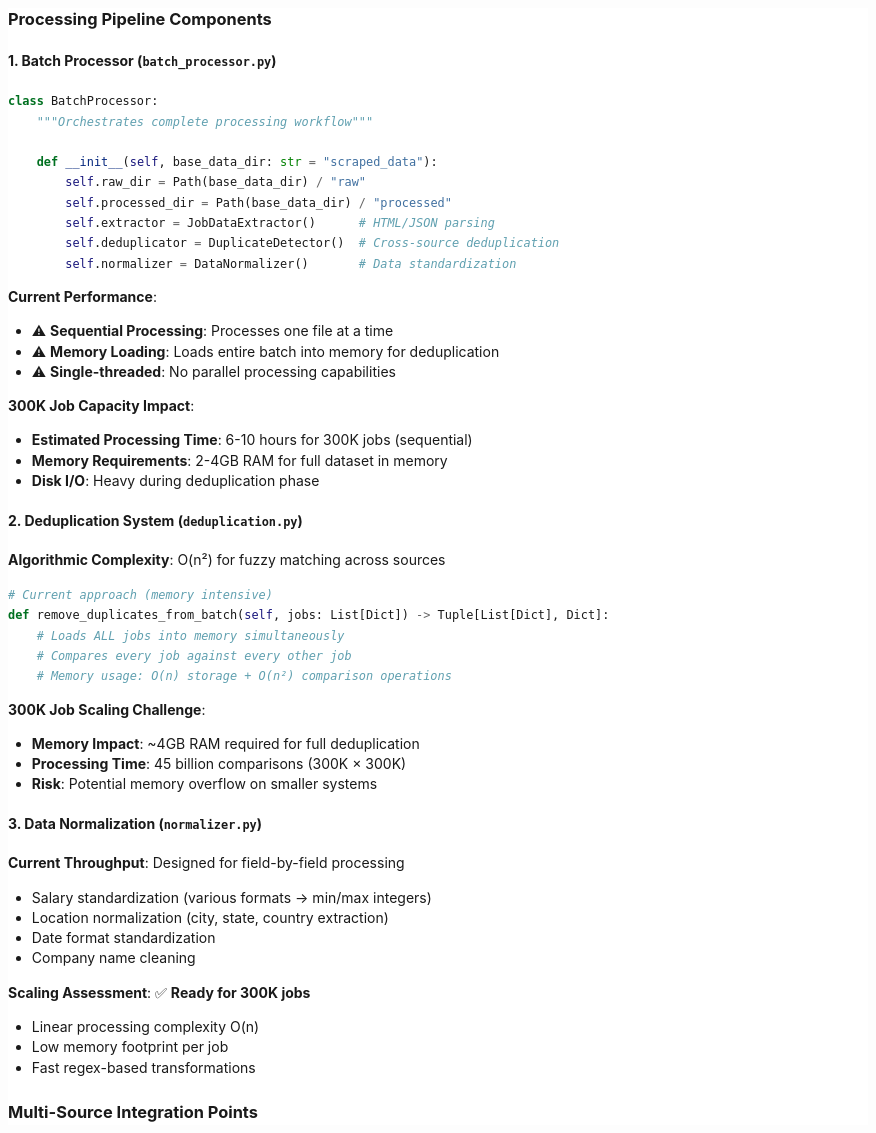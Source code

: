 ### Processing Pipeline Components

#### **1. Batch Processor (`batch_processor.py`)**
```python
class BatchProcessor:
    """Orchestrates complete processing workflow"""
    
    def __init__(self, base_data_dir: str = "scraped_data"):
        self.raw_dir = Path(base_data_dir) / "raw"
        self.processed_dir = Path(base_data_dir) / "processed"
        self.extractor = JobDataExtractor()      # HTML/JSON parsing
        self.deduplicator = DuplicateDetector()  # Cross-source deduplication
        self.normalizer = DataNormalizer()       # Data standardization
```

**Current Performance**:
- ⚠️ **Sequential Processing**: Processes one file at a time
- ⚠️ **Memory Loading**: Loads entire batch into memory for deduplication
- ⚠️ **Single-threaded**: No parallel processing capabilities

**300K Job Capacity Impact**:
- **Estimated Processing Time**: 6-10 hours for 300K jobs (sequential)
- **Memory Requirements**: 2-4GB RAM for full dataset in memory
- **Disk I/O**: Heavy during deduplication phase

#### **2. Deduplication System (`deduplication.py`)**
**Algorithmic Complexity**: O(n²) for fuzzy matching across sources
```python
# Current approach (memory intensive)
def remove_duplicates_from_batch(self, jobs: List[Dict]) -> Tuple[List[Dict], Dict]:
    # Loads ALL jobs into memory simultaneously
    # Compares every job against every other job
    # Memory usage: O(n) storage + O(n²) comparison operations
```

**300K Job Scaling Challenge**:
- **Memory Impact**: ~4GB RAM required for full deduplication
- **Processing Time**: 45 billion comparisons (300K × 300K)
- **Risk**: Potential memory overflow on smaller systems

#### **3. Data Normalization (`normalizer.py`)**
**Current Throughput**: Designed for field-by-field processing
- Salary standardization (various formats → min/max integers)
- Location normalization (city, state, country extraction)
- Date format standardization
- Company name cleaning

**Scaling Assessment**: ✅ **Ready for 300K jobs**
- Linear processing complexity O(n)
- Low memory footprint per job
- Fast regex-based transformations

### Multi-Source Integration Points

§

Please return exactly the lines above, from where the listing starts to the line holding "#### **2. Deduplication", inclusive, with the pictures omitted.

Source code

: ### Processing Pipeline Components

#### **1. Batch Processor (`batch_processor.py`)**
```python
class BatchProcessor:
    """Orchestrates complete processing workflow"""
    
    def __init__(self, base_data_dir: str = "scraped_data"):
        self.raw_dir = Path(base_data_dir) / "raw"
        self.processed_dir = Path(base_data_dir) / "processed"
        self.extractor = JobDataExtractor()      # HTML/JSON parsing
        self.deduplicator = DuplicateDetector()  # Cross-source deduplication
        self.normalizer = DataNormalizer()       # Data standardization
```

**Current Performance**:
- ⚠️ **Sequential Processing**: Processes one file at a time
- ⚠️ **Memory Loading**: Loads entire batch into memory for deduplication
- ⚠️ **Single-threaded**: No parallel processing capabilities

**300K Job Capacity Impact**:
- **Estimated Processing Time**: 6-10 hours for 300K jobs (sequential)
- **Memory Requirements**: 2-4GB RAM for full dataset in memory
- **Disk I/O**: Heavy during deduplication phase

#### **2. Deduplication System (`deduplication.py`)**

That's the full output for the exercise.